> [Aim of the task] For the string "necessary", count the lines in the records below that contain it. Answer with that number alone.

> [Recorded information]
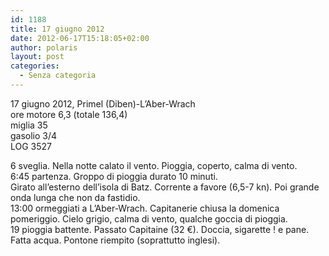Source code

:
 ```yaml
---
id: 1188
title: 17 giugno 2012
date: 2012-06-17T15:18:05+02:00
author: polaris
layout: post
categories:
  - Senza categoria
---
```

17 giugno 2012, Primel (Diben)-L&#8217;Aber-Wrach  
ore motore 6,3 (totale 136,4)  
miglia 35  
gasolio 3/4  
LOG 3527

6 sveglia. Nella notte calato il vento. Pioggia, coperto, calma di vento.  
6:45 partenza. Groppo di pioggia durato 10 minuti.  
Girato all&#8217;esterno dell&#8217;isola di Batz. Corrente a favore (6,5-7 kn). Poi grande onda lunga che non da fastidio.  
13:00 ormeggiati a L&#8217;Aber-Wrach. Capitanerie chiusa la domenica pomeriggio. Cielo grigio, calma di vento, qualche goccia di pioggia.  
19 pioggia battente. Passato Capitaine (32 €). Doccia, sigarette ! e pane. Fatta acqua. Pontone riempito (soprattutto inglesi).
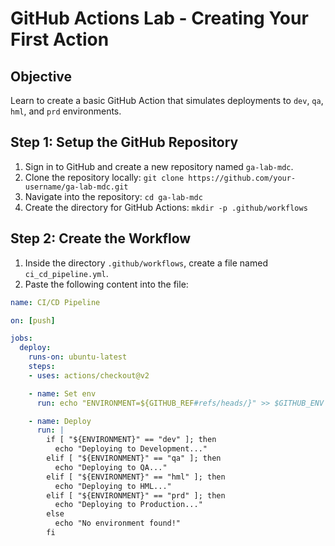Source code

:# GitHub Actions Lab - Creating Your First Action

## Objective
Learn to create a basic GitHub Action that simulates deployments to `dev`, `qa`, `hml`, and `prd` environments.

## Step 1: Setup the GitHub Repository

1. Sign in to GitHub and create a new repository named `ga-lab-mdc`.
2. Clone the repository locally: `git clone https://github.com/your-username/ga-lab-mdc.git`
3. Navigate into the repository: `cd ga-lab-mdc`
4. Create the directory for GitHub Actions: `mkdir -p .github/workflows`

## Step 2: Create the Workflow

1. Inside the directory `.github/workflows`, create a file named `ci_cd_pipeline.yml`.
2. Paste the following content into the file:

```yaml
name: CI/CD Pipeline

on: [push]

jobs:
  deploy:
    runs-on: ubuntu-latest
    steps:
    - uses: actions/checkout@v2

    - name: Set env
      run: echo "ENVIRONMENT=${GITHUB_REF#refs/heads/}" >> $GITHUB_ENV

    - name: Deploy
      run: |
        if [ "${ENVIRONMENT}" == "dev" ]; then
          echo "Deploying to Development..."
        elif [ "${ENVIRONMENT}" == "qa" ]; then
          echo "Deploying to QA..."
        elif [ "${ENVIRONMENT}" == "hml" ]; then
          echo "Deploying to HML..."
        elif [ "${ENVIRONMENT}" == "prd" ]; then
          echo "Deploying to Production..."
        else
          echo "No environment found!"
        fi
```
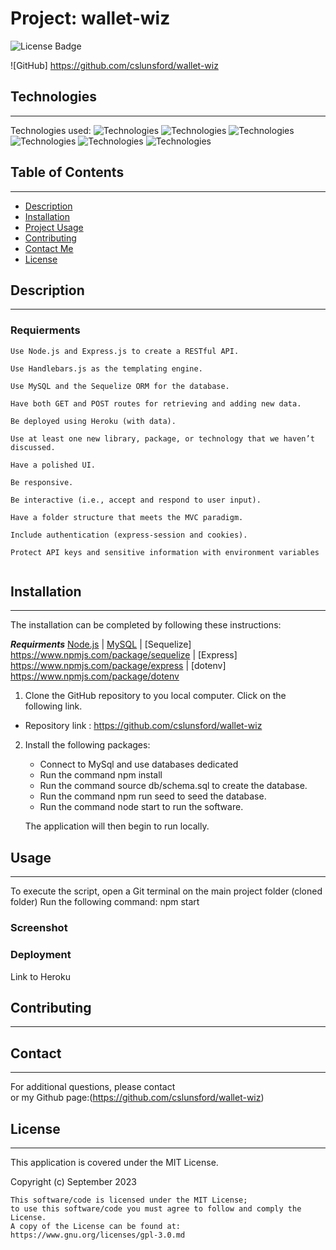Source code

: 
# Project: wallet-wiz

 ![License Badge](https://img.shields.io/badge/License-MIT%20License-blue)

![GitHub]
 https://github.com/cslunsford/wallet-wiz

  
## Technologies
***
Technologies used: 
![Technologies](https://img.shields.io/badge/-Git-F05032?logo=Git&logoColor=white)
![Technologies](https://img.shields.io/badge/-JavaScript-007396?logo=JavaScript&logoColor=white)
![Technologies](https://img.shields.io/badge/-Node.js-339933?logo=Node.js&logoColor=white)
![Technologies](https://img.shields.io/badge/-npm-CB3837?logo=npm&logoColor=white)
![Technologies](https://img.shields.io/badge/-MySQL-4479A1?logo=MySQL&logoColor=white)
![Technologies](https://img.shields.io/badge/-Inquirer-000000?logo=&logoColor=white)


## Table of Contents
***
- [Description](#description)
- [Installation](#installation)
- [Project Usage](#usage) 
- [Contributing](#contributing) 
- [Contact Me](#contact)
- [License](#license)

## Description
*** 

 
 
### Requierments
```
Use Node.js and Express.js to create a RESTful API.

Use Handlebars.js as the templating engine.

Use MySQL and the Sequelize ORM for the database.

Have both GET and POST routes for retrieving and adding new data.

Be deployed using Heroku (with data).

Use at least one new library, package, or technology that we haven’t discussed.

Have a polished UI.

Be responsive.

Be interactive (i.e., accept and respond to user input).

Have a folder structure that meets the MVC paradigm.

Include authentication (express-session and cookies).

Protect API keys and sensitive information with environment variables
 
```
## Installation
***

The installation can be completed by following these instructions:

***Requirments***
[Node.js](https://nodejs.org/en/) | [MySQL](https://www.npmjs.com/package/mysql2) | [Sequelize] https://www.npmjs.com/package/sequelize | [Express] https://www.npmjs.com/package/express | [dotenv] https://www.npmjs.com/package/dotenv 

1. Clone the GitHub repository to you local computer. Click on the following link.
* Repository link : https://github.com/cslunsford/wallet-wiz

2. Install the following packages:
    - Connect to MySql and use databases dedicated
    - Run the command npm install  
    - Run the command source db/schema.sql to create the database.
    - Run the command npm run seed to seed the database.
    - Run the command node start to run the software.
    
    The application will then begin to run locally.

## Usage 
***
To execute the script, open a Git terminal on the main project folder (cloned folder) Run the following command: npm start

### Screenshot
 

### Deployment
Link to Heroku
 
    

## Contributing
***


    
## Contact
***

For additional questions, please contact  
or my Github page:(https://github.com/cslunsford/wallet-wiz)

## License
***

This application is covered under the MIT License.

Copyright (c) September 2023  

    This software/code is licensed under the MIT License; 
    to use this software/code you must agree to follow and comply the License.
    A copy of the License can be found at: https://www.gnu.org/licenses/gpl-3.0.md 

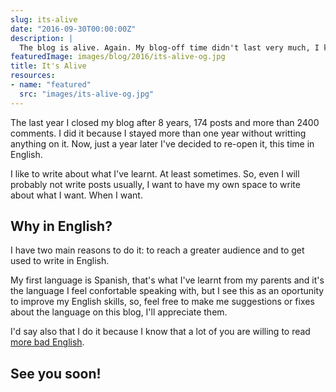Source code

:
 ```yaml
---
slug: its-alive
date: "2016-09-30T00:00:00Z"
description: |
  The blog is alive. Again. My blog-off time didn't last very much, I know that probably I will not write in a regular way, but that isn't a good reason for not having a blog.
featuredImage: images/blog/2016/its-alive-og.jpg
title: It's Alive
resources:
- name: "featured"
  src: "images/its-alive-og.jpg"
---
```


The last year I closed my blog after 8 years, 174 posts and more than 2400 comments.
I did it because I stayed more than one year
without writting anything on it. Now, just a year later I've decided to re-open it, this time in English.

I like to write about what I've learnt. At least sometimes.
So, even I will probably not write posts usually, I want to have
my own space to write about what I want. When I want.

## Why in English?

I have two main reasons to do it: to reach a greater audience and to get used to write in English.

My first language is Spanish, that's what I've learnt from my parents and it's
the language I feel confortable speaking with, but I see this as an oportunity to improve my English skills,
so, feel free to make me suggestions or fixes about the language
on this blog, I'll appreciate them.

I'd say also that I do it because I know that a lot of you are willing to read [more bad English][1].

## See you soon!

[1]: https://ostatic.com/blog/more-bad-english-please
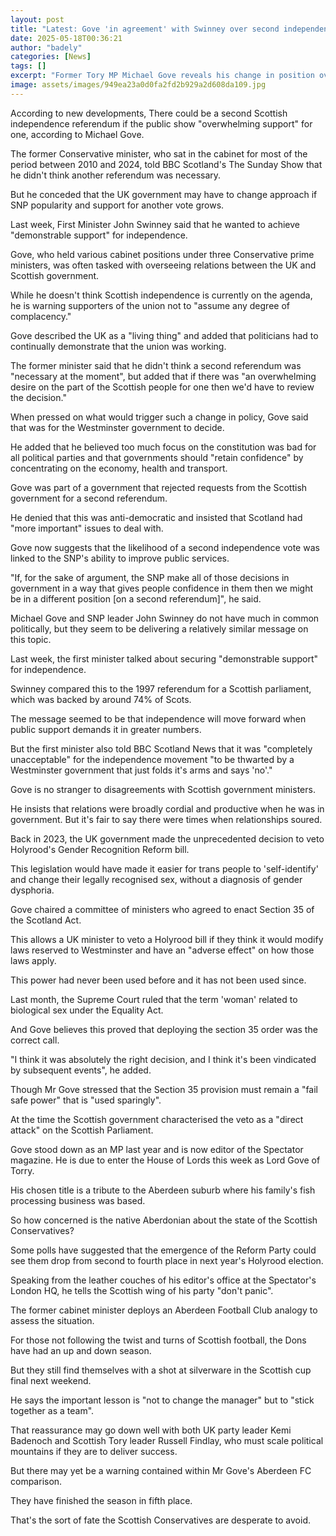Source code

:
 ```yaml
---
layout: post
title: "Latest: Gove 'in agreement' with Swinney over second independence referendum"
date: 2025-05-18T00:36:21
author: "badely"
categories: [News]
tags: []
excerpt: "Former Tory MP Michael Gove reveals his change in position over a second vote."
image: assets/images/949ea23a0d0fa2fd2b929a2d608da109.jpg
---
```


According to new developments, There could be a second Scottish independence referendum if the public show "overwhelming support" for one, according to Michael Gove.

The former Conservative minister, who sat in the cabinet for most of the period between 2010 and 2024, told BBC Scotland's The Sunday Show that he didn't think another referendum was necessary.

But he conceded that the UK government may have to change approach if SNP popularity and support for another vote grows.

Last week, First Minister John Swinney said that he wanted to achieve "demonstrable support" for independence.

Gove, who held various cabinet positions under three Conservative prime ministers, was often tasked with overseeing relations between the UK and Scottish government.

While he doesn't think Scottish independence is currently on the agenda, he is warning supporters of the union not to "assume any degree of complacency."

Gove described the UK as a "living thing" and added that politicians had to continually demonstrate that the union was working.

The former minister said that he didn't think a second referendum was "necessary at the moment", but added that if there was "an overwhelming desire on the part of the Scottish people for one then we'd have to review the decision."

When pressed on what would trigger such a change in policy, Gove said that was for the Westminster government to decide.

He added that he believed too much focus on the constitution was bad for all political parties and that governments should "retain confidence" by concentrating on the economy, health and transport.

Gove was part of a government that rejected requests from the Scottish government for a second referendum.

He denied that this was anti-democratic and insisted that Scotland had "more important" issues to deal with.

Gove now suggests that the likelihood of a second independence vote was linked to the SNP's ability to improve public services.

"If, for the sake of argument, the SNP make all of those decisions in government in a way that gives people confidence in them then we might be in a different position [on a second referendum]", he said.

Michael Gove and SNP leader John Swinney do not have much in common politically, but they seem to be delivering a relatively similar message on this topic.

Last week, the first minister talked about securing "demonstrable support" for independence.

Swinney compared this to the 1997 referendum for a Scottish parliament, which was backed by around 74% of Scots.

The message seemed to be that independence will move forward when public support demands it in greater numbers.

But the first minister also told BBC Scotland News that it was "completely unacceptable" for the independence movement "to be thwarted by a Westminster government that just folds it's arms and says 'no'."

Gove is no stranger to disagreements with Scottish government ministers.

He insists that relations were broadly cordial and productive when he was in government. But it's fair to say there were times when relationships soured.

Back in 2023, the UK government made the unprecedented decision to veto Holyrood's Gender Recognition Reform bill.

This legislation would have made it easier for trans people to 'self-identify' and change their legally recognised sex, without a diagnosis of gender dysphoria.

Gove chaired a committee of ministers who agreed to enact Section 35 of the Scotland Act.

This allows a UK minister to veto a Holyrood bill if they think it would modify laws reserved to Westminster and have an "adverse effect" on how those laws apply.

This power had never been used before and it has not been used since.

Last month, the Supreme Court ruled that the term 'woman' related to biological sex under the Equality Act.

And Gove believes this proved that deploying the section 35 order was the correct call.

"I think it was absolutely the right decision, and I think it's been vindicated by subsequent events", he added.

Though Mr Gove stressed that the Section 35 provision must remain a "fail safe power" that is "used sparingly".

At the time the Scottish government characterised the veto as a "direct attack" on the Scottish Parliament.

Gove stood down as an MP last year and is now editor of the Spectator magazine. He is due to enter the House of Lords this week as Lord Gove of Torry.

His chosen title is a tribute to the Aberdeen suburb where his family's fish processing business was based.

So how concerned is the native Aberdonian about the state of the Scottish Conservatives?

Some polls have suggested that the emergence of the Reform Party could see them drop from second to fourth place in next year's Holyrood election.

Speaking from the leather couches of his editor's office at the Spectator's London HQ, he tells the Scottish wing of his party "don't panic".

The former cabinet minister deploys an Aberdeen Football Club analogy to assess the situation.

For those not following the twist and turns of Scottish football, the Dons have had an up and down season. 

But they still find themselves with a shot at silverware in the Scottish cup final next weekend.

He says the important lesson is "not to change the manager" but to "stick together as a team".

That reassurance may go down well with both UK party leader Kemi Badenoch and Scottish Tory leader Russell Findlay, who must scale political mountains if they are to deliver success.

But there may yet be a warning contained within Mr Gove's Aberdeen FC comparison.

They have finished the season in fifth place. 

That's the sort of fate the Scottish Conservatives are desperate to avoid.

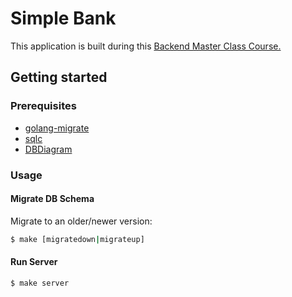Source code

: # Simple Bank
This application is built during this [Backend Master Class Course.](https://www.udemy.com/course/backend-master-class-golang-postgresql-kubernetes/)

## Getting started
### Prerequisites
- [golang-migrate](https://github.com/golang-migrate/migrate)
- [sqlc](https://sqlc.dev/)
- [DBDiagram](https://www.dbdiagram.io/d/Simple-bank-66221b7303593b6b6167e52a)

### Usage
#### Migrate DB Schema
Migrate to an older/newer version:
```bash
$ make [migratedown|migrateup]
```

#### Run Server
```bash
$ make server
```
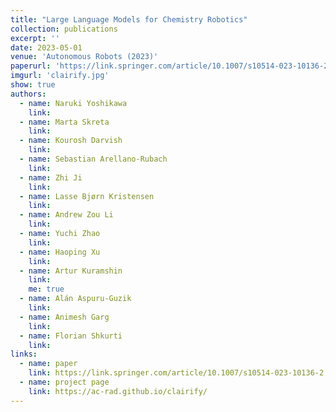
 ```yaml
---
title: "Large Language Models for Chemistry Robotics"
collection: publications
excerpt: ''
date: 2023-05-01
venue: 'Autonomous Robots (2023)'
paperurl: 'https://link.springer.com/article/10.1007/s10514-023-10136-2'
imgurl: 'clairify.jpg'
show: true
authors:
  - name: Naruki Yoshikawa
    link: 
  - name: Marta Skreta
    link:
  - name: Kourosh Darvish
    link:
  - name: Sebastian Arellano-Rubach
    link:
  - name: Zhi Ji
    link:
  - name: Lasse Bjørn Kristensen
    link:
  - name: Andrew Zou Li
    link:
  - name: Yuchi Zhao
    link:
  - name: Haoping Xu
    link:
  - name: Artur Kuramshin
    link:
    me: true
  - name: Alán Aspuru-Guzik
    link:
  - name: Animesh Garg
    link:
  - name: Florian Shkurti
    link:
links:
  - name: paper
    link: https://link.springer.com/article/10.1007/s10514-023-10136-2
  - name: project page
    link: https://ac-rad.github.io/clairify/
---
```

> [Task solution] 2